• Your assignment
Pictures aside, the data must be reproduced exactly.

=== Begin Enclosure ===

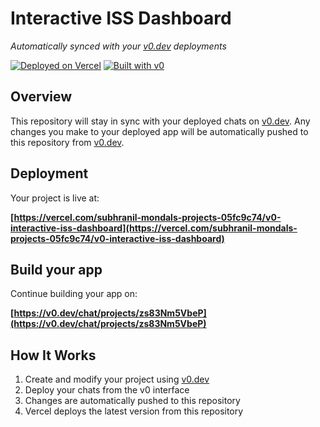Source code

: # Interactive ISS Dashboard

*Automatically synced with your [v0.dev](https://v0.dev) deployments*

[![Deployed on Vercel](https://img.shields.io/badge/Deployed%20on-Vercel-black?style=for-the-badge&logo=vercel)](https://vercel.com/subhranil-mondals-projects-05fc9c74/v0-interactive-iss-dashboard)
[![Built with v0](https://img.shields.io/badge/Built%20with-v0.dev-black?style=for-the-badge)](https://v0.dev/chat/projects/zs83Nm5VbeP)

## Overview

This repository will stay in sync with your deployed chats on [v0.dev](https://v0.dev).
Any changes you make to your deployed app will be automatically pushed to this repository from [v0.dev](https://v0.dev).

## Deployment

Your project is live at:

**[https://vercel.com/subhranil-mondals-projects-05fc9c74/v0-interactive-iss-dashboard](https://vercel.com/subhranil-mondals-projects-05fc9c74/v0-interactive-iss-dashboard)**

## Build your app

Continue building your app on:

**[https://v0.dev/chat/projects/zs83Nm5VbeP](https://v0.dev/chat/projects/zs83Nm5VbeP)**

## How It Works

1. Create and modify your project using [v0.dev](https://v0.dev)
2. Deploy your chats from the v0 interface
3. Changes are automatically pushed to this repository
4. Vercel deploys the latest version from this repository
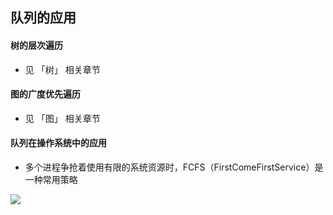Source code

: ## 队列的应用

#### 树的层次遍历

- 见 「树」 相关章节

#### 图的广度优先遍历

- 见 「图」 相关章节

#### 队列在操作系统中的应用

- 多个进程争抢着使用有限的系统资源时，FCFS（FirstComeFirstService）是一种常用策略

<img src='https://gitee.com/pj-l/imgs-1/raw/master/screenShot/image-20211030190831562.png' style='float: left;'></img>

=== End Enclosure ===

• Your solution
Source code

: # Interactive ISS Dashboard

*Automatically synced with your [v0.dev](https://v0.dev) deployments*

[![Deployed on Vercel](https://img.shields.io/badge/Deployed%20on-Vercel-black?style=for-the-badge&logo=vercel)](https://vercel.com/subhranil-mondals-projects-05fc9c74/v0-interactive-iss-dashboard)
[![Built with v0](https://img.shields.io/badge/Built%20with-v0.dev-black?style=for-the-badge)](https://v0.dev/chat/projects/zs83Nm5VbeP)

## Overview

This repository will stay in sync with your deployed chats on [v0.dev](https://v0.dev).
Any changes you make to your deployed app will be automatically pushed to this repository from [v0.dev](https://v0.dev).

## Deployment

Your project is live at:

**[https://vercel.com/subhranil-mondals-projects-05fc9c74/v0-interactive-iss-dashboard](https://vercel.com/subhranil-mondals-projects-05fc9c74/v0-interactive-iss-dashboard)**

## Build your app

Continue building your app on:

**[https://v0.dev/chat/projects/zs83Nm5VbeP](https://v0.dev/chat/projects/zs83Nm5VbeP)**

## How It Works

1. Create and modify your project using [v0.dev](https://v0.dev)
2. Deploy your chats from the v0 interface
3. Changes are automatically pushed to this repository
4. Vercel deploys the latest version from this repository
Source code

: ## 队列的应用

#### 树的层次遍历

- 见 「树」 相关章节

#### 图的广度优先遍历

- 见 「图」 相关章节

#### 队列在操作系统中的应用

- 多个进程争抢着使用有限的系统资源时，FCFS（FirstComeFirstService）是一种常用策略

<img src='https://gitee.com/pj-l/imgs-1/raw/master/screenShot/image-20211030190831562.png' style='float: left;'></img>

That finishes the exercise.